WORK REQUEST: Only lines with the word "Google" are wanted; copy each of them from the listing below.

RECORDS FOR PROCESSING:
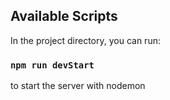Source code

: ## Available Scripts

In the project directory, you can run:

### `npm run devStart` 
to start the server with nodemon
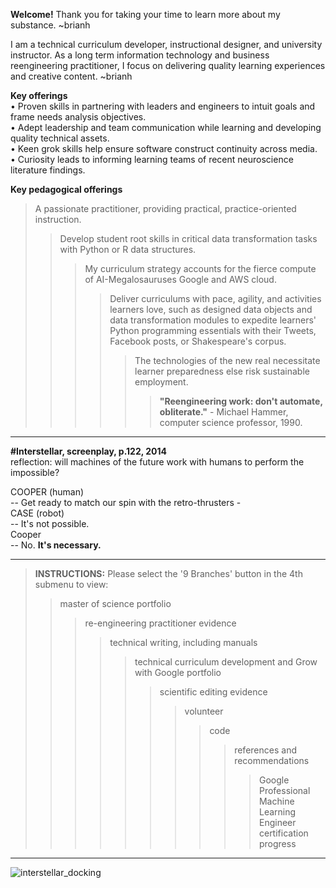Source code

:**Welcome!** Thank you for taking your time to learn more about my substance. ~brianh

I am a technical curriculum developer, instructional designer, and university instructor. As a long term information technology and business reengineering practitioner, I focus on delivering quality learning experiences and creative content. ~brianh

**Key offerings**  
• Proven skills in partnering with leaders and engineers to intuit goals and frame needs analysis objectives.  
• Adept leadership and team communication while learning and developing quality technical assets.  
• Keen grok skills help ensure software construct continuity across media.  
• Curiosity leads to informing learning teams of recent neuroscience literature findings.   

**Key pedagogical offerings**
>  A passionate practitioner, providing practical, practice-oriented instruction. 
>> Develop student root skills in critical data transformation tasks with Python or R data structures.  
>>> My curriculum strategy accounts for the fierce compute of AI-Megalosauruses Google and AWS cloud.  
>>>> Deliver curriculums with pace, agility, and activities learners love, such as designed data objects and data transformation modules to expedite learners' Python programming essentials with their Tweets, Facebook posts, or Shakespeare's corpus.  
>>>>  
>>>>> The technologies of the new real necessitate learner preparedness else risk sustainable employment.  
>>>>>> **"Reengineering work: don't automate, obliterate."** - Michael Hammer, computer science professor, 1990.  

---------
**#Interstellar, screenplay, p.122, 2014**  
reflection: will machines of the future work with humans to perform the impossible?

COOPER (human)  
-- Get ready to match our spin with the retro-thrusters -  
CASE (robot)    
-- It's not possible.  
Cooper  
-- No. **It's necessary.**  

---------
> **INSTRUCTIONS:** Please select the '9 Branches' button in the 4th submenu to view:  
>> master of science portfolio  
>>> re-engineering practitioner evidence  
>>>> technical writing, including manuals  
>>>>> technical curriculum development and Grow with Google portfolio  
>>>>>> scientific editing evidence  
>>>>>>> volunteer    
>>>>>>>> code  
>>>>>>>>> references and recommendations 
>>>>>>>>>> Google Professional Machine Learning Engineer certification progress  
--------------

![interstellar_docking](https://user-images.githubusercontent.com/59778456/200317941-8f81370f-bc52-465b-884f-547688374899.JPG)
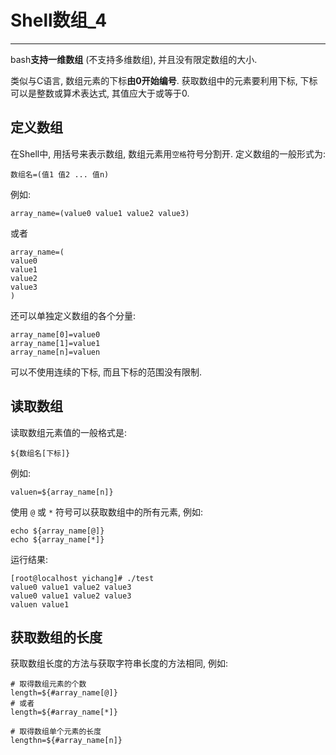 # Shell数组_4

---

bash**支持一维数组** (不支持多维数组), 并且没有限定数组的大小. 

类似与C语言, 数组元素的下标**由0开始编号**. 获取数组中的元素要利用下标, 下标可以是整数或算术表达式, 其值应大于或等于0. 

## 定义数组

在Shell中, 用括号来表示数组, 数组元素用`空格`符号分割开. 定义数组的一般形式为: 

	数组名=(值1 值2 ... 值n)

例如: 

	array_name=(value0 value1 value2 value3)

或者

	array_name=(
	value0
	value1
	value2
	value3
	)

还可以单独定义数组的各个分量: 

	array_name[0]=value0
	array_name[1]=value1
	array_name[n]=valuen

可以不使用连续的下标, 而且下标的范围没有限制. 

## 读取数组

读取数组元素值的一般格式是: 

	${数组名[下标]}

例如: 

	valuen=${array_name[n]}

使用 `@` 或 `*` 符号可以获取数组中的所有元素, 例如: 

	echo ${array_name[@]}
	echo ${array_name[*]}

运行结果: 

	[root@localhost yichang]# ./test 
	value0 value1 value2 value3
	value0 value1 value2 value3
	valuen value1

## 获取数组的长度

获取数组长度的方法与获取字符串长度的方法相同, 例如: 

	# 取得数组元素的个数
	length=${#array_name[@]}
	# 或者
	length=${#array_name[*]}

	# 取得数组单个元素的长度
	lengthn=${#array_name[n]}

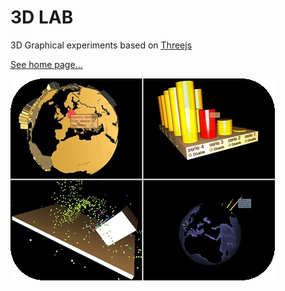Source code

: 3D LAB
=======
3D Graphical experiments based on [Threejs](https://threejs.org/ "Threejs link")

[See home page...](https://vboluda.github.io/ "redirection")

![Screenshot](https://github.com/vboluda/3d-lab/blob/master/Screenshots4x4.jpg) 
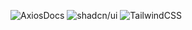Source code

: ![AxiosDocs](https://devdocs.io/axios/api_intro)
![shadcn/ui](https://ui.shadcn.com/docs/components/)
![TailwindCSS](https://tailwindcss.com/docs/font-weight)
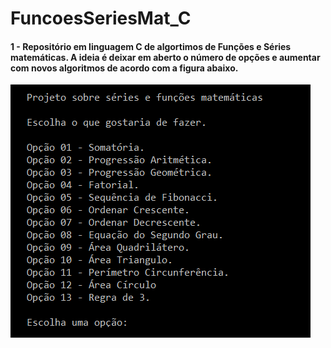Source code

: # FuncoesSeriesMat_C

#### 1 - Repositório em linguagem C de algortimos de Funções e Séries matemáticas. A ideia é deixar em aberto o número de opções e aumentar com novos algoritmos de acordo com a figura abaixo.

![](/Readme/TelaOpcoes.png)
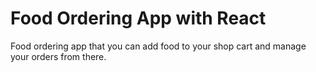 # Food Ordering App with React

Food ordering app that you can add food to your shop cart and manage your orders from there.
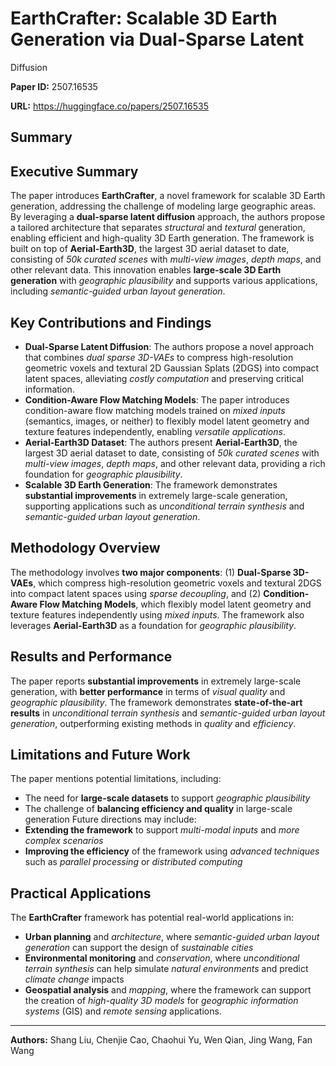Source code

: # EarthCrafter: Scalable 3D Earth Generation via Dual-Sparse Latent
  Diffusion

**Paper ID:** 2507.16535

**URL:** https://huggingface.co/papers/2507.16535

## Summary

## Executive Summary
The paper introduces **EarthCrafter**, a novel framework for scalable 3D Earth generation, addressing the challenge of modeling large geographic areas. By leveraging a **dual-sparse latent diffusion** approach, the authors propose a tailored architecture that separates *structural* and *textural* generation, enabling efficient and high-quality 3D Earth generation. The framework is built on top of **Aerial-Earth3D**, the largest 3D aerial dataset to date, consisting of *50k curated scenes* with *multi-view images*, *depth maps*, and other relevant data. This innovation enables **large-scale 3D Earth generation** with *geographic plausibility* and supports various applications, including *semantic-guided urban layout generation*.

## Key Contributions and Findings
* **Dual-Sparse Latent Diffusion**: The authors propose a novel approach that combines *dual sparse 3D-VAEs* to compress high-resolution geometric voxels and textural 2D Gaussian Splats (2DGS) into compact latent spaces, alleviating *costly computation* and preserving critical information.
* **Condition-Aware Flow Matching Models**: The paper introduces condition-aware flow matching models trained on *mixed inputs* (semantics, images, or neither) to flexibly model latent geometry and texture features independently, enabling *versatile applications*.
* **Aerial-Earth3D Dataset**: The authors present **Aerial-Earth3D**, the largest 3D aerial dataset to date, consisting of *50k curated scenes* with *multi-view images*, *depth maps*, and other relevant data, providing a rich foundation for *geographic plausibility*.
* **Scalable 3D Earth Generation**: The framework demonstrates **substantial improvements** in extremely large-scale generation, supporting applications such as *unconditional terrain synthesis* and *semantic-guided urban layout generation*.

## Methodology Overview
The methodology involves **two major components**: (1) **Dual-Sparse 3D-VAEs**, which compress high-resolution geometric voxels and textural 2DGS into compact latent spaces using *sparse decoupling*, and (2) **Condition-Aware Flow Matching Models**, which flexibly model latent geometry and texture features independently using *mixed inputs*. The framework also leverages **Aerial-Earth3D** as a foundation for *geographic plausibility*.

## Results and Performance
The paper reports **substantial improvements** in extremely large-scale generation, with **better performance** in terms of *visual quality* and *geographic plausibility*. The framework demonstrates **state-of-the-art results** in *unconditional terrain synthesis* and *semantic-guided urban layout generation*, outperforming existing methods in *quality* and *efficiency*.

## Limitations and Future Work
The paper mentions potential limitations, including:
* The need for **large-scale datasets** to support *geographic plausibility*
* The challenge of **balancing efficiency and quality** in large-scale generation
Future directions may include:
* **Extending the framework** to support *multi-modal inputs* and *more complex scenarios*
* **Improving the efficiency** of the framework using *advanced techniques* such as *parallel processing* or *distributed computing*

## Practical Applications
The **EarthCrafter** framework has potential real-world applications in:
* **Urban planning** and *architecture*, where *semantic-guided urban layout generation* can support the design of *sustainable cities*
* **Environmental monitoring** and *conservation*, where *unconditional terrain synthesis* can help simulate *natural environments* and predict *climate change* impacts
* **Geospatial analysis** and *mapping*, where the framework can support the creation of *high-quality 3D models* for *geographic information systems* (GIS) and *remote sensing* applications.

---

**Authors:** Shang Liu, Chenjie Cao, Chaohui Yu, Wen Qian, Jing Wang, Fan Wang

FINISHED EXERCISE:
>>> My curriculum strategy accounts for the fierce compute of AI-Megalosauruses Google and AWS cloud.  
>>>>> technical curriculum development and Grow with Google portfolio  
>>>>>>>>>> Google Professional Machine Learning Engineer certification progress  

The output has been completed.